Brian Christian, the author of the Wired article, asked: “Could the scientific rigor of Google’s A/B ethos start making waves outside the web? Is it possible to A/B the offline world?” Any statistician will answer that many industries long ago implemented randomised, controlled experiments, and did so before the web existed, and at a higher level of sophistication than at most web companies. For example, direct marketers routinely run statistical tests to optimise their marketing vehicles such as catalogues and direct mail.

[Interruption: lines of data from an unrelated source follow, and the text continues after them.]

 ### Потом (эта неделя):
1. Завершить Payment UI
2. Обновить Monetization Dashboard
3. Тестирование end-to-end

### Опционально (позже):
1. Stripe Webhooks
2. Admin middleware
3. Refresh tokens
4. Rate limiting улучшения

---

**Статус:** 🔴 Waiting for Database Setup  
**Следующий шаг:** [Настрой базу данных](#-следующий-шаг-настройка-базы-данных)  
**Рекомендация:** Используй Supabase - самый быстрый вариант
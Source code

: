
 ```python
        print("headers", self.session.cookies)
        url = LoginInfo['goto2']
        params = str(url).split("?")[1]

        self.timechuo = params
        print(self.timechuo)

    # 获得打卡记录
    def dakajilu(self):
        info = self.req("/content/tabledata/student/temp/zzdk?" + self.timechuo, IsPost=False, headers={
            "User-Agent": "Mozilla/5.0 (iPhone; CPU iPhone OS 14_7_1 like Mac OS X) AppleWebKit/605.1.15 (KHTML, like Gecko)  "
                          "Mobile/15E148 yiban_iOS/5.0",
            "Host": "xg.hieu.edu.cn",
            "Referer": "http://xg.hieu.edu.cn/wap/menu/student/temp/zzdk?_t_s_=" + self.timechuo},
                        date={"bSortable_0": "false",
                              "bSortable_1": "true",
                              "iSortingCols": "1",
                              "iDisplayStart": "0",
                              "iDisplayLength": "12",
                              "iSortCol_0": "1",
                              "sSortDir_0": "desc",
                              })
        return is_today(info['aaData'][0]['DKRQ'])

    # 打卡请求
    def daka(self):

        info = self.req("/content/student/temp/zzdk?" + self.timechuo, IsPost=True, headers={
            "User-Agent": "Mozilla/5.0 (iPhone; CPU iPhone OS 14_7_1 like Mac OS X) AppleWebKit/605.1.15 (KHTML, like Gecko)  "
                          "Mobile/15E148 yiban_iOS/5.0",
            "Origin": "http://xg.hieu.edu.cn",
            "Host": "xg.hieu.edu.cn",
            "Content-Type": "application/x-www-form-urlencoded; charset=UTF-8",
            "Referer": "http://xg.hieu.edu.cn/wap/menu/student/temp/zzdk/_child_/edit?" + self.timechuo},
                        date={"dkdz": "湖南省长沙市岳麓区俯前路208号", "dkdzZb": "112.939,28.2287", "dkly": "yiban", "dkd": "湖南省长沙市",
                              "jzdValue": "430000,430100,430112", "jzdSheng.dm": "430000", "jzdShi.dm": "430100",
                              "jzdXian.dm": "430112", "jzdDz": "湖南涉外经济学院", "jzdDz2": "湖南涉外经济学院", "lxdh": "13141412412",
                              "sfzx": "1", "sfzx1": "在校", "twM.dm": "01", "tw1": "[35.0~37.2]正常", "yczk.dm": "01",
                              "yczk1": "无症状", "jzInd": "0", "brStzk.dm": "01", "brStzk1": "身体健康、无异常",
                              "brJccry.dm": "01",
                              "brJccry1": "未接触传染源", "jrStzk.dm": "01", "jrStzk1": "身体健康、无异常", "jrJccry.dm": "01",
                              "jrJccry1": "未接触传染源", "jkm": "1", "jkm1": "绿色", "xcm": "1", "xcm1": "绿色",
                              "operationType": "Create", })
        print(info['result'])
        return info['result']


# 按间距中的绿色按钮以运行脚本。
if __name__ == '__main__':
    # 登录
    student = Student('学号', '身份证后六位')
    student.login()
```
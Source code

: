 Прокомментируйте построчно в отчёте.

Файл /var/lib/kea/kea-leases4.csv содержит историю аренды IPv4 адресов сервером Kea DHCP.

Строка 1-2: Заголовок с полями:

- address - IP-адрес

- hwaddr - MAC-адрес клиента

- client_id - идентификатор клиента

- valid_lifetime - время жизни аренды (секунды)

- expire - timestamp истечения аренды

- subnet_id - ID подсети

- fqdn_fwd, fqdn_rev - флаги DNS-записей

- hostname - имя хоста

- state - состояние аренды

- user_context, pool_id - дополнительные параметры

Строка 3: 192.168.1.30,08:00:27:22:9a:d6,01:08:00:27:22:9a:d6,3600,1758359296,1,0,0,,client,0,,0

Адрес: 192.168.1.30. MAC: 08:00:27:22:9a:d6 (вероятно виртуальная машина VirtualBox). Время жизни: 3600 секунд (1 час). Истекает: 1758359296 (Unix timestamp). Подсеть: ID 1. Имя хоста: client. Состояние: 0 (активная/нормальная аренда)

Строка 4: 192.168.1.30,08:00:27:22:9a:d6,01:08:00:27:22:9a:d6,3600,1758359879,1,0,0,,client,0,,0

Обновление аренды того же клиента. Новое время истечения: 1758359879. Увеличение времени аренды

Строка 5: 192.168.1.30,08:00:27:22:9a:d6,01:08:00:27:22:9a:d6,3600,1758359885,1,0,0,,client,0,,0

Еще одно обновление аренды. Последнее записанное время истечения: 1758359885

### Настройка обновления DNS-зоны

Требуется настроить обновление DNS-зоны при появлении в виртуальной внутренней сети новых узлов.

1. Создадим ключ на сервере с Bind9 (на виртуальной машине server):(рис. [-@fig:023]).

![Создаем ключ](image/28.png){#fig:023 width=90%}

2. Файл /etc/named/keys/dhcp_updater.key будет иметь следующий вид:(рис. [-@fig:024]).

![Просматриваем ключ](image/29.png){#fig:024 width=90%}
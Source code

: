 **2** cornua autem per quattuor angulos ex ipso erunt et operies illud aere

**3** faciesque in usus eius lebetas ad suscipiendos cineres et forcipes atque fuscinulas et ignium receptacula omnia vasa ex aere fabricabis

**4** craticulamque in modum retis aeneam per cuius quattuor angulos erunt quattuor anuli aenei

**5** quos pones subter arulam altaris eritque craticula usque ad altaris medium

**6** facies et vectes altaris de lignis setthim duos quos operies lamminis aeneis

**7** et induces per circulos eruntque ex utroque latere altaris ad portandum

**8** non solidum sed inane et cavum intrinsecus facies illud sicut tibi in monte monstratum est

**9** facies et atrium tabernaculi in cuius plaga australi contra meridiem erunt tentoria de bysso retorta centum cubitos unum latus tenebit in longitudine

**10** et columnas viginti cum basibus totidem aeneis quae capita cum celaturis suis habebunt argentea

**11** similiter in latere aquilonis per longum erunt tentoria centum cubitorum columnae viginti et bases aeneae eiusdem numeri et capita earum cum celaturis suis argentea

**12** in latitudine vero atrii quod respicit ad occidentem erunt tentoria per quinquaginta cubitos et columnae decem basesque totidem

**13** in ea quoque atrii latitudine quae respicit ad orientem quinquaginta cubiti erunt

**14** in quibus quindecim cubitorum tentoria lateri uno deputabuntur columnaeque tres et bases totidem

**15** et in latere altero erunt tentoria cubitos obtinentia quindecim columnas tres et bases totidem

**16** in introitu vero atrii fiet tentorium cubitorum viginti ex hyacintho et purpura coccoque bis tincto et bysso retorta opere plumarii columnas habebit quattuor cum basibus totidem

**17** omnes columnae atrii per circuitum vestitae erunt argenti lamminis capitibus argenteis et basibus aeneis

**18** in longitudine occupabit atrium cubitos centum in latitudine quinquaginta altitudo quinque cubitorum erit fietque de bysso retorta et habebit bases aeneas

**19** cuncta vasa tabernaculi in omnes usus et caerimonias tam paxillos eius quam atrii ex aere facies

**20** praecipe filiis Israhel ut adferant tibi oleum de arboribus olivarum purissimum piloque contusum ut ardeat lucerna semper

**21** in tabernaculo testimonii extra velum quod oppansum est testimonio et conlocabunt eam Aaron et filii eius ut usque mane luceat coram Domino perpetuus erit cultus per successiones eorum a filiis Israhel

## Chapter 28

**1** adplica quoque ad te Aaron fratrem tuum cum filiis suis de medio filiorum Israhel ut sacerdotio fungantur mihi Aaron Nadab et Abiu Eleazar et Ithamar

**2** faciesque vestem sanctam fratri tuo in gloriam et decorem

One of Christian's talking points holds: the web is indeed a nice laboratory in which tests can be executed at scale, and relatively painlessly (though see the section on randomisation below) [Ed: not excerpted]. And yet, in the A/B testing universe, few people are aware of the huge literature on statistical testing, or of [Sir Ronald] Fisher’s monumental contributions. This field is ripe for collaboration between computer scientists and statisticians. A quick flip through the Wired article reveals numerous fallacies about t-tests: fallacies of certainty, of automation, and of false positives among them.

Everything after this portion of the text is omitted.